After you become a cadet officer, regular wear of Class As is up to you.

Obviously, displayed rank is an issue, but you can discern that from the headgear, but the fleece-style velcro rank would work. :)
Darin Ninness, Col, CAP
Wing Dude
I like to have Difficult Adult Conversations™
Nothing posted on CAPTalk should be considered policy unless otherwise stated
The contents of this post are Copyright © 2007-2020 by NIN. All rights are reserved. Specific permission is given to quote this post here on CAP-Talk only.

I_Am_Twigs

Quote from: NIN on February 14, 2020, 02:57:18 pmWhat about a version of the USAFA "A-jacket" for cadets up to, say, cadet officer?

Embroidered on CAP seal on the left breast. Last name tag on the right (just like the USAFA). Wing patch on the left sleeve. Maybe squadron patch on the right.

That's not a "winter" jacket (unless you added the quilted vest like the lightweight jacket), but it could certainly be a common "more than just Class B's" kind of thing. Its distinctive, and if the jacket I picked up from Macy's last year that looks almost exactly like it is any indication, it can be had cheaply (I paid $50)
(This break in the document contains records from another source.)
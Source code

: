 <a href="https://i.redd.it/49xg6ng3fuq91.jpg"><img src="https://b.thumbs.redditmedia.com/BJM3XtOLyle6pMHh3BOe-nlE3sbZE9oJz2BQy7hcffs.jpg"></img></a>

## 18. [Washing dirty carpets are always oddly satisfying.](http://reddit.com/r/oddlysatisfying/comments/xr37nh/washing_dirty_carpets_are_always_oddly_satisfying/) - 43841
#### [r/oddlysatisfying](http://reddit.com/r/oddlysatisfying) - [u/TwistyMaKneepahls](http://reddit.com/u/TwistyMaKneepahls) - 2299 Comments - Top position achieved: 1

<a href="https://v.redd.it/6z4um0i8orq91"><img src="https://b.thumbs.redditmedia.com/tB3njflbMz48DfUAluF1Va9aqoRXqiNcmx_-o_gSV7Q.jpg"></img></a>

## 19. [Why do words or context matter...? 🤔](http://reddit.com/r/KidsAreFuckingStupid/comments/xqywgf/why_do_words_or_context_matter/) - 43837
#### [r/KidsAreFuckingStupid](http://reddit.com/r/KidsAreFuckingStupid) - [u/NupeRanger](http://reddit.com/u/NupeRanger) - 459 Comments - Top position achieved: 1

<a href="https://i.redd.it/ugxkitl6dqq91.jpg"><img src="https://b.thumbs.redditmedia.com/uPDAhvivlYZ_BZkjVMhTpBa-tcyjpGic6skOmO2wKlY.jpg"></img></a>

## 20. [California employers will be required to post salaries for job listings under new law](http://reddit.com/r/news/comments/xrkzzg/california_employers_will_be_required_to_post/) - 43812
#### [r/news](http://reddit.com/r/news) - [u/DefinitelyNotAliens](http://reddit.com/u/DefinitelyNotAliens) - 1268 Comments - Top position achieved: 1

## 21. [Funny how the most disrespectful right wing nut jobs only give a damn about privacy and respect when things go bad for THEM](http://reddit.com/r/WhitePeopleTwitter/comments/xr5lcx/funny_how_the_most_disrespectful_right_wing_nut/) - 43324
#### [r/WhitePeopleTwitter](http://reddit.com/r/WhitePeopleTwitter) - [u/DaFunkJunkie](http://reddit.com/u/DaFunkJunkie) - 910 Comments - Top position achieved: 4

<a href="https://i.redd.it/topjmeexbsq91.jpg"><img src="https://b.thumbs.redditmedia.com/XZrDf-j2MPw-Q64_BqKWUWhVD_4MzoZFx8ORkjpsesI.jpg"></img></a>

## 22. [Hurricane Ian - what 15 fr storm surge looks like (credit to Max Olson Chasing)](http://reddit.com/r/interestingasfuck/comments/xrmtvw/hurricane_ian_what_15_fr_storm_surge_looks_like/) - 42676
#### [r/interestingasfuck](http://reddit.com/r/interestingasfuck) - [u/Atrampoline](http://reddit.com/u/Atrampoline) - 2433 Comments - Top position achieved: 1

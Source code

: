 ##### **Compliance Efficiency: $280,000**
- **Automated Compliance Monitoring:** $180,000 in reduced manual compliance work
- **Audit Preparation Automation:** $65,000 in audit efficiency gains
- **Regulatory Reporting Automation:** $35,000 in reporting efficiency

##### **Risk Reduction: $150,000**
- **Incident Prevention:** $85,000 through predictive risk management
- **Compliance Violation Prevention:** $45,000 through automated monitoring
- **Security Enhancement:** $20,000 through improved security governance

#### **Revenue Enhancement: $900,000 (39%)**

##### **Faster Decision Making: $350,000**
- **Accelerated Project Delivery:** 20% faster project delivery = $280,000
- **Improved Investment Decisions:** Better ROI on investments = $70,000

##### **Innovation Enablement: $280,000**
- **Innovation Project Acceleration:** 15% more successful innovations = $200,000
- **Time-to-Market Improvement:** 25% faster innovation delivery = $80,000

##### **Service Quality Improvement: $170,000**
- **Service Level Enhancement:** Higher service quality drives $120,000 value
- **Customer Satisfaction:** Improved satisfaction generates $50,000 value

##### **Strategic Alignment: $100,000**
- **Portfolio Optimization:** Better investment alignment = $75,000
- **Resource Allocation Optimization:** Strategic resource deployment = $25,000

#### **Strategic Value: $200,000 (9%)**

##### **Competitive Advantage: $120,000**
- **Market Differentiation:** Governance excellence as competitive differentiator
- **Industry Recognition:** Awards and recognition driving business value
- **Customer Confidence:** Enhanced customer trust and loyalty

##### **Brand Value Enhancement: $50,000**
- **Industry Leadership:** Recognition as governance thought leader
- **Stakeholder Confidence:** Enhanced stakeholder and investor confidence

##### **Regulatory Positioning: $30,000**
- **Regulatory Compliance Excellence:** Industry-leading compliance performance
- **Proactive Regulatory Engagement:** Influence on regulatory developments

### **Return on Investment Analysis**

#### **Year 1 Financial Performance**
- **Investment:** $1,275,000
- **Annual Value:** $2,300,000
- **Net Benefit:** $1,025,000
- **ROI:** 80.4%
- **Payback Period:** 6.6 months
After you become a cadet officer, regular wear of Class As is up to you.

Obviously, displayed rank is an issue, but you can discern that from the headgear, but the fleece-style velcro rank would work. :)

Although I like the look of that, I do not think it can be a "more than class B's
kind of thing." The patches give it a less formal look, less formal than even class
B's. It also does not display the ribbons and awards like the class A's do, which is
kind of what makes it more formal when paired with the service coat.

The other issue with it is that we would have to add another uniform combination to
CAPM 39-1, which may take a while, especially considering we still have not gotten
our official ABU update...

I think the solution would be to issue service coats to committed cadets (provided
that you have a supply of said coats), or to issue temporary service coats for
activities that call for it (again, provided that you have a supply of them). If
you do not have a supply of them, then you may simply have to go without, after
all, it is not a required uniform
---it may just be more preferred for certain
occasions.
C/Capt, CAP
"Courage is what it takes to stand up and speak; courage is also what it takes to sit down and listen." --Winston Churchill

PHall

IIRC the USAFA A jackets are about $100 each.

TheSkyHornet

Quote from: I_Am_Twigs on February 15, 2020, 01:41:06 amI think the solution would be to issue service coats to committed cadets

Define "committed" -- Who specifically gets a coat?

I_Am_Twigs

Quote from: TheSkyHornet on February 17, 2020, 03:06:42 pm
Quote from: I_Am_Twigs on February 15, 2020, 01:41:06 amI think the solution would be to issue service coats to committed cadets

Define "committed" -- Who specifically gets a coat?

Cadets who attend meetings regularly, attend activities regularly (they may need the
service coat at some), maintains a good and consistent attitude towards CAP.
Essentially anyone who shows a promising future in CAP.

I understand that it is extremely subjective, which is also another reason that my
squadron hesitates when issuing the service coats. And as I said earlier, even those
cadets who are committed only wear their service coat when needed, never at weekly
meetings. Temporarily issued service coats is typically our go-to option for most
cadets, the coats are always logged in and out, so we're always keeping track of them.
C/Capt, CAP
"Courage is what it takes to stand up and speak; courage is also what it takes to sit down and listen." --Winston Churchill

TheSkyHornet

Quote from: I_Am_Twigs on February 17, 2020, 10:55:47 pmTemporarily issued service coats is typically our go-to option for most
cadets, the coats are always logged in and out, so we're always keeping track of them.

I think that's a much better method if you have a limited inventory.

Sign out the item, know who has what, and collect them when it's time.

We've done that with extra items for NCSAs. "Hey, you can borrow this for the month, but we want it back. If you want it full-time, you need to get your own."